• en iyi bagis yapanin en onde oturdugu kutsal mekan. kutsal bile olsa isin icine para girince olay cirkinlesiyor.
  • bir sinagogun açık olması için en az 10 tane erkek musevinin sinagoga yürüyecek mesafede oturması gerekmektedir. bu sebepten dolayı bugün haliç bölgesindeki çoğu sinagog kapalıdır.
  • istanbul'da hahambasiliga bagli 14 sinagog bulunur.
  • musluman dunyasinda kurulan ilk musevi kultur merkezi istanbul'daki zulfaris sinegogu'dur.
  • nerdeyse bütün dillerde sinagog denmiş, sadece ibranice, arapça ve farsça (knesset, kanis, ) denmiş.
  • çoğu kilise gibi, cami gibi canı her isteyenin girebileceği bir yer olmadığından sanırım, sinagog benim çok gizemli bir yer. hayalimi canlı tutmak için hiç google'lamadım ama içerisi bööyle geniş, beyaz, çok avlulu bir mekanmış gibi canlanıyor gözümde…

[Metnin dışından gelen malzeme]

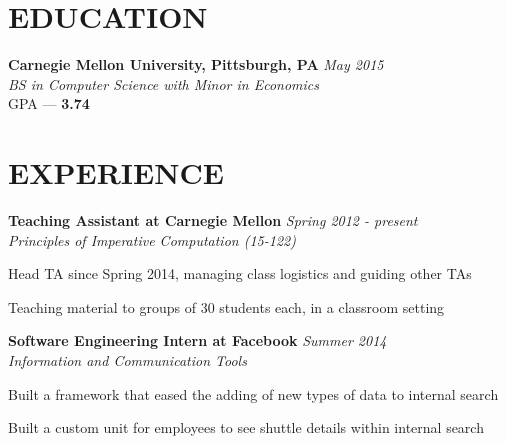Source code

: \documentclass[margin, 11pt]{res} %
\begin{document}
\begin{resume}


\section{EDUCATION}

{\bf Carnegie Mellon University, Pittsburgh, PA} \hfill {\sl May 2015}\\
{\sl BS in Computer Science with Minor in Economics } \\
{\small GPA --- \textbf{3.74}}



\section{EXPERIENCE}

{\bf Teaching Assistant at Carnegie Mellon} \hfill {\sl Spring 2012 - present}\\
{\sl Principles of Imperative Computation (15-122)}

\begin{itemize} \itemsep -2pt
{\small \item Head TA since Spring 2014, managing class logistics and guiding other TAs
\item Teaching material to groups of 30 students each, in a classroom setting}
\end{itemize}

\vspace{3pt}

{\bf Software Engineering Intern at Facebook} \hfill {\sl Summer 2014}\\
{\sl Information and Communication Tools}

\begin{itemize} \itemsep -2pt
{\small
\item Built a framework that eased the adding of new types of data to internal search
\item Built a custom unit for employees to see shuttle details within internal search
}
\end{itemize}


\end{resume}
\end{document}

    ailesi fransız yahudisi, kendisi pek dindar olmayan bir arkadaşım var. kendisine sinagogları merak ettiğimi ama daha önce hiç sinagoga alınmadığımı söylediğimde bana asla öyle bir şey olamayacağını, sinagoglara herkesin girebileceğini, orada çalışanların ne kadar misafirperver olduğunu, muhtemelen ben sinagoga girmek istediğimde içeride temizlik vs olduğunu falan kendinden çok emin bir şekilde anlatınca acaba farklı yerlerden mi bahsediyoruz diye bi düşündüm açıkçası.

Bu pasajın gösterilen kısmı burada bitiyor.